9. IT’S ONE OF TWO BEST PICTURE NOMINEES TO FEATURE CALEB LANDRY JONES.
Caleb Landry Jones had a busy 2017. Not only was the 28-year-old featured in Three Billboards, he also played the villainous Jeremy Armitage in fellow Best Picture nominee Get Out, played Willem Dafoe’s son in the critically acclaimed The Florida Project (which earned Dafoe an Oscar nod), and appeared in several episodes of the new Twin Peaks. Six other actors were in two Best Picture nominees this year (Timothée Chalamet, Lucas Hedges, Tracy Letts, Kathryn Newton, Nick Searcy, and Bradley Whitford), but Michael Stuhlbarg was in three: Call Me By Your Name, The Shape of Water, and The Post. He’s only the sixth actor in Hollywood history to pull off a hat trick.
10. IN PLAYING MILDRED, MCDORMAND BECAME THE ONLY ACTRESS TO WIN TWO SCREEN ACTORS GUILD AWARDS FOR A LEADING ROLE.

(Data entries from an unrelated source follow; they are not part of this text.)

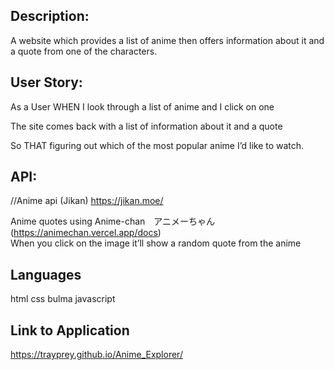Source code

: ## Description:

A website which provides a list of anime then offers information about it and a quote from one of the characters.

## User Story: 
As a User WHEN I look through a list of anime and I click on one

The site comes back with a list of information about it and a quote

So THAT figuring out which of the most popular anime I’d like to watch.


## API:
//Anime api (Jikan)
https://jikan.moe/

Anime quotes using Anime-chan　アニメーちゃん (https://animechan.vercel.app/docs)  
When you click on the image it’ll show a random quote from the anime  

## Languages

html
css
bulma
javascript

## Link to Application
https://trayprey.github.io/Anime_Explorer/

Since their inception in 1995, the SAG Award for Outstanding Performance By a Female Actor in a Leading Role has gone to a different person every year until McDormand won for Three Billboards. Her first award in the category came for playing Marge Gunderson in Fargo (a role that also earned her an Oscar).